Me and one of my favorite progressive Democrats, Pam Harris, who is running for City Council in Oakland District 4. Pam represents exactly where the Dems need to go to be truly for the people.
The Democratic Party will save us. Not all of us. Yes, there are progressives within the Democratic Party, but there is deeply entrenched racism, sexism, homophobia, and classism in the Party, as well as corruption and backroom dealing. The Democrats have brought us many disastrous policies: neoliberal trade, wars, deportation, and mass incarceration. Yet the Democrats—on paper—have a lot in common with the goals and values of many of our liberation movements. So the battle is on to move the Democrats in a more progressive direction, and to make them accountable to the values they claim to espouse.
- Millennials are the problem. Younger people are not the problem. Younger people are inheriting a huge mess that they didn’t make. How can it be their fault if they just got here? Younger people can be the solution if we stop scapegoating them for a broken political system. The more we scold, the more we push them away and turn them off. LISTEN to younger people and truly engage with their minds instead of lecturing them and acting superior and dismissive. Offer support and encouragement. It’s not easy to come of age in this kind of despair and chaos. Honor their idealism, even though you might feel jaded. Help them think strategically and find their place in voting, activism, and world-changing. I wrote about this in the anthology Radical Hope: Letters of Love and Dissent in Dangerous Times Edited by Carolina DeRobertis.

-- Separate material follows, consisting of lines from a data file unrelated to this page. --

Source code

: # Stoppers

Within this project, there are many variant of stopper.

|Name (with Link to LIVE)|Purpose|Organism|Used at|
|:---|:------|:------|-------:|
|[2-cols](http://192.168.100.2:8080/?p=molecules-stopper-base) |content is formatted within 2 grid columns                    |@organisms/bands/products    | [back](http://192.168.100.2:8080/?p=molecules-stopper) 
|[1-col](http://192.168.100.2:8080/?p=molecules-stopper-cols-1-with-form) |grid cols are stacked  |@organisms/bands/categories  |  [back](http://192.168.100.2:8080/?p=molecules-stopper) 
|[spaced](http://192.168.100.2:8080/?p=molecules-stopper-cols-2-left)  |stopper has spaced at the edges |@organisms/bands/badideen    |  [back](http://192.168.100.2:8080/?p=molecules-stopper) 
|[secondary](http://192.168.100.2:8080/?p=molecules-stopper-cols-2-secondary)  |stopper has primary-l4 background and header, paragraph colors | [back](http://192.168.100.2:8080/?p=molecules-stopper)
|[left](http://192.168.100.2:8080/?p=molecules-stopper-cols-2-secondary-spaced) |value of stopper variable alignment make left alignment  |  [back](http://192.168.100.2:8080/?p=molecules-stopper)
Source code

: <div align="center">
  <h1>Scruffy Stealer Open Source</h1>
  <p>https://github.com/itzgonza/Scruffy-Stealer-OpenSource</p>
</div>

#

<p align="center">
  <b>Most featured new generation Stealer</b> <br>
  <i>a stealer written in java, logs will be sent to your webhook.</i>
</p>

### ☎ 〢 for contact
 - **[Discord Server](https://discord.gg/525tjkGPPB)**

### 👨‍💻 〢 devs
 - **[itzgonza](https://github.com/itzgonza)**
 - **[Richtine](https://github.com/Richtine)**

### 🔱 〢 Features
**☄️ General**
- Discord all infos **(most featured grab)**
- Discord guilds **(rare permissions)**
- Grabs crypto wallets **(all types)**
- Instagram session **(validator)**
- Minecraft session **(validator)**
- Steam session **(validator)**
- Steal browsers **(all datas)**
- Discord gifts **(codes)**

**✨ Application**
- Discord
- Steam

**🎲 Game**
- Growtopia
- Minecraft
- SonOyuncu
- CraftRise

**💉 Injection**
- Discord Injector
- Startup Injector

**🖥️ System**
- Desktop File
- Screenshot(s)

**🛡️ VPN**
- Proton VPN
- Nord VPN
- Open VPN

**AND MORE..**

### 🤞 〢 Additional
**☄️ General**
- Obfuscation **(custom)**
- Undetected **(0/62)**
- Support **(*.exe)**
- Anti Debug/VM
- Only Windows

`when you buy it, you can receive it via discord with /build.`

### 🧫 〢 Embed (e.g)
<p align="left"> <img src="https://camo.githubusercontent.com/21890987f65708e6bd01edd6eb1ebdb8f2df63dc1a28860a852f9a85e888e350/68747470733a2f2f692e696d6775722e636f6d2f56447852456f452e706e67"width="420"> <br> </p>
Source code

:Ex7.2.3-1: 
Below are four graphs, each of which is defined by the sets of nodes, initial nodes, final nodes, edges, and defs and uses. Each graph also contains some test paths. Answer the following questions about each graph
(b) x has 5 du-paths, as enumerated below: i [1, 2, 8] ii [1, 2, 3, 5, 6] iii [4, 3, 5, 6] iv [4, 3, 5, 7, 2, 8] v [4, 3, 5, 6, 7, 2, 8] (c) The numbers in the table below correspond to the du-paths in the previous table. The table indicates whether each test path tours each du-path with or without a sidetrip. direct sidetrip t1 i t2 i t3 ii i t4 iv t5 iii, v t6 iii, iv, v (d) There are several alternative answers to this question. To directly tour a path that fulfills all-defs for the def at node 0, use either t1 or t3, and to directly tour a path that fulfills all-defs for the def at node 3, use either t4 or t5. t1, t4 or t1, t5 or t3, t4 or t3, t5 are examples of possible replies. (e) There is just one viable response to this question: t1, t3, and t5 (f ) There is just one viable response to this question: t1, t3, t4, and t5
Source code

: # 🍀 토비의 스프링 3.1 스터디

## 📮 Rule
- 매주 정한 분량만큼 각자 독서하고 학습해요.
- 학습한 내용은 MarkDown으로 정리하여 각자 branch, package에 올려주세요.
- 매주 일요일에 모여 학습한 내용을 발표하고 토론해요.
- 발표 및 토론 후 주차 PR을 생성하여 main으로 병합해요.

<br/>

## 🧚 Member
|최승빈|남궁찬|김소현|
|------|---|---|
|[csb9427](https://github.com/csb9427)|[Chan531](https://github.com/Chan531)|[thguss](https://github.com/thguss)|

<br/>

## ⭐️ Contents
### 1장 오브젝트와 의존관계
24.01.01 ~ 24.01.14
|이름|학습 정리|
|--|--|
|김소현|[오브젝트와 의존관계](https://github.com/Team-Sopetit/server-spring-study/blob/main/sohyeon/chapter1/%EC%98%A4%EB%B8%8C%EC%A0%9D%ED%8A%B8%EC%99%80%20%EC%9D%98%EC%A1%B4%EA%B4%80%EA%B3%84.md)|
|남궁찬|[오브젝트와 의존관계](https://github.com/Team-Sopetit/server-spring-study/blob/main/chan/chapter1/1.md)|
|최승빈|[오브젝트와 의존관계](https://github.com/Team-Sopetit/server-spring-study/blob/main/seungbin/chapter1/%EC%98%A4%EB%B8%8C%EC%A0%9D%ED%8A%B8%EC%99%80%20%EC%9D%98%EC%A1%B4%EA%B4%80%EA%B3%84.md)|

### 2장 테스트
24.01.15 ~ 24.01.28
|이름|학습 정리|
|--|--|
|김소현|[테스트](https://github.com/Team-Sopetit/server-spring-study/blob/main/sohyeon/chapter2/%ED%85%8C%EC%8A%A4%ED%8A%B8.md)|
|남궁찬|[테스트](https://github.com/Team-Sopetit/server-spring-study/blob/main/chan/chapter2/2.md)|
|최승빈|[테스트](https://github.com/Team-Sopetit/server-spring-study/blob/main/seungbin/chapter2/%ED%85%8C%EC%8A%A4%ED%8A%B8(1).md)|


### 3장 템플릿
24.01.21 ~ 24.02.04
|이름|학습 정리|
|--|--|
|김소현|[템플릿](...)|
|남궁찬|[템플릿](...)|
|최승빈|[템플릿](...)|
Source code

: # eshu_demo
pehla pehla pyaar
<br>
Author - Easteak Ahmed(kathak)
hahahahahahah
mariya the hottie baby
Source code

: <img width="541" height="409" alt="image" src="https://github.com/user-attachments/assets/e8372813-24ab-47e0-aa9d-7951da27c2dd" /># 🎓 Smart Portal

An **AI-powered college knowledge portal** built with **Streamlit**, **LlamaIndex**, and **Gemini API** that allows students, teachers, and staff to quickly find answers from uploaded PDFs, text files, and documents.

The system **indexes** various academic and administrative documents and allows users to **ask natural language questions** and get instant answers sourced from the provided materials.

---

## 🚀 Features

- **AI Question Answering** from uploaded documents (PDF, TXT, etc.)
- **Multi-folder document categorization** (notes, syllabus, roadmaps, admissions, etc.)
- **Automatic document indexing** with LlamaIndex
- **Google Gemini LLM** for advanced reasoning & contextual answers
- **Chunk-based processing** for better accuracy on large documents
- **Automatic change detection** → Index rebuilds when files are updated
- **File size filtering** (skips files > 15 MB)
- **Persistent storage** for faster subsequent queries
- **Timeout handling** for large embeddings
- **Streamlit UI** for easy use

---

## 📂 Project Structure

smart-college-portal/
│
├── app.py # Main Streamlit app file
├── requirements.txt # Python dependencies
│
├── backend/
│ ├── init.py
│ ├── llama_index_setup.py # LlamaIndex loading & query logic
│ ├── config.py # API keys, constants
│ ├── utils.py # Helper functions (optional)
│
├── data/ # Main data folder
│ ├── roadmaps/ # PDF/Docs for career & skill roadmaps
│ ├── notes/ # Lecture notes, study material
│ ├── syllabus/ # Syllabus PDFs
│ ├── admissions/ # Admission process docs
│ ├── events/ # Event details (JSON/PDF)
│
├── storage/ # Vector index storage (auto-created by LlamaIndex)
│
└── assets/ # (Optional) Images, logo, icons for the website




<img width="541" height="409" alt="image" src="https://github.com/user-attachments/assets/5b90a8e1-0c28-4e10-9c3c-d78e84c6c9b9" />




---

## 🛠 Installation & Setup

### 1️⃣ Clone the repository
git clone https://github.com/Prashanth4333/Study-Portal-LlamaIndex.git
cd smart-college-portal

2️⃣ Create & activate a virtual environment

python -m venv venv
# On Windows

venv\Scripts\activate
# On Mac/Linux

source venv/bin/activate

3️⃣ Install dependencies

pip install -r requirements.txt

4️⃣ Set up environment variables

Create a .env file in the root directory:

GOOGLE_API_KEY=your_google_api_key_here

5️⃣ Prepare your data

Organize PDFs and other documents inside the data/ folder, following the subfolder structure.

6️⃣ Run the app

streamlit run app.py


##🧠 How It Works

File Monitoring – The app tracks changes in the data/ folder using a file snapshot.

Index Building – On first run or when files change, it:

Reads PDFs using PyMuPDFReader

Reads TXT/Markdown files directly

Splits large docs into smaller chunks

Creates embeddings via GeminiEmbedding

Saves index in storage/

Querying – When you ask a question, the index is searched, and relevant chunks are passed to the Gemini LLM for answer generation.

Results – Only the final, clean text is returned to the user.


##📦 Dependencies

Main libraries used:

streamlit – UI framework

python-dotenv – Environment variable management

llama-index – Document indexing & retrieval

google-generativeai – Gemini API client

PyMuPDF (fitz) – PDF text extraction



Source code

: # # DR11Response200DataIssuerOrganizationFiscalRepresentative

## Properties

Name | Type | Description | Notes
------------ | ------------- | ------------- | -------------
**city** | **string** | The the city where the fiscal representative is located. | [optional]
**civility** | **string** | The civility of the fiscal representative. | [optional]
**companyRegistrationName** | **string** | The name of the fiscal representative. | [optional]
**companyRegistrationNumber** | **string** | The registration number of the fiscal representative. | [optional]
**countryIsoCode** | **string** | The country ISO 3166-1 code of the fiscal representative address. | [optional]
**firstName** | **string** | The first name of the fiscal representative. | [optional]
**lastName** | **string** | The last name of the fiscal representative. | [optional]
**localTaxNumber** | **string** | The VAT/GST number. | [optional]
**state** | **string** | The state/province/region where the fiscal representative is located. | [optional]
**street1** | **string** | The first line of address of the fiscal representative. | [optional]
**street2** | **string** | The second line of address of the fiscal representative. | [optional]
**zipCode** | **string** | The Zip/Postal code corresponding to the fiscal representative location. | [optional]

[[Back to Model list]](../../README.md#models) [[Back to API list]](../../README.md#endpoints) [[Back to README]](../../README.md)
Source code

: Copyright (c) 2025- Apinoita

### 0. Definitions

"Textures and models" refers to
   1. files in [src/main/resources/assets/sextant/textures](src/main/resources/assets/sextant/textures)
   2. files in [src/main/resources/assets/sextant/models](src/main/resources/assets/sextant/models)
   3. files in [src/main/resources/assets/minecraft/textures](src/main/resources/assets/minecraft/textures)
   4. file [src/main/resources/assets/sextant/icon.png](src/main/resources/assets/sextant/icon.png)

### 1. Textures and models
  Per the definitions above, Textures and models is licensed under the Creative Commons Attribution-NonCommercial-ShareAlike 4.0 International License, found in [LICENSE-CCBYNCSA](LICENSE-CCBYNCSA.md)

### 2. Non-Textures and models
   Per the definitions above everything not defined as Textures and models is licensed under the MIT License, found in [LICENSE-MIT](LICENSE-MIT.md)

- Tr*mp has been a good wake up call. Too many people are dead, families separated, human rights threatened for women, trans folks, people of color to claim this as good. At the same time, this disaster has given us a much clearer picture of the forces in our nation that have been lurking just below the surface. As our nation slides toward fascism, this lack of pretense has emboldened some of these forces toward violent action against people of color, women, LGBTQ folks, Muslims and Jews. At the same time, it is useful that some more privileged folks no longer can pretend everything is okay.
- With Kavanaugh on the Supreme Court we’re screwed. Yes, this is bad. But the GOP has shown us that the Supreme Court doesn’t have the final word. In spite of Roe v. Wade being the law of the land, they have managed to restrict abortion rights across the board, by leveraging their power with state and national lawmakers. Whatever the Supreme Court rules, we will have to fight, at the ballot box, and on the ground.
- If we can’t flip congress in these midterms, all hope is lost. We are in a battle for this nation, and for the future of our planet at every level. The stakes are high, and the losses are brutal. But we can’t give up, even when we have setbacks. Because if we CAN flip congress, it’ll put a critical check on Tr*mp’s power, and begin the electoral backlash to the backlash. If not in 2018, then in 2020, and meanwhile, our movements–although fatigued–need to keep up the fight.
- We don’t have the numbers to elect progressives in the red states. Steve Phillips has crunched the numbers in his book Brown Is the New White: How the Demographic Revolution Has Created a New American Majority. According to his research, a coalition of people of color and progressive whites can win any election in the nation. The key isn’t for Democrats to pursue “swing” voters, but to take progressives stand that capture the POC and progressive voters who sit elections out when the Democrats get conservative and don’t speak to their issues. But the Democrats need to shift from their business-as-usual of big donors and TV ads, and take a strong community organizing approach, which has proven effective time and again. As Democracy In Color‘s Aimee Allison put it, “In 2016, Democrats spent 75% of their billion dollar war chest going after white moderate and conservative voters—and we know how that turned out … Our swing vote isn’t from red to blue, our swing vote is from non-voter to voter.” And even as Dems are slow to heed the call, progressive and POC organizations are standing up to make sure everyone’s vote is counted.
Our lives depend on it. Our planet depends on it. Vote November 6th.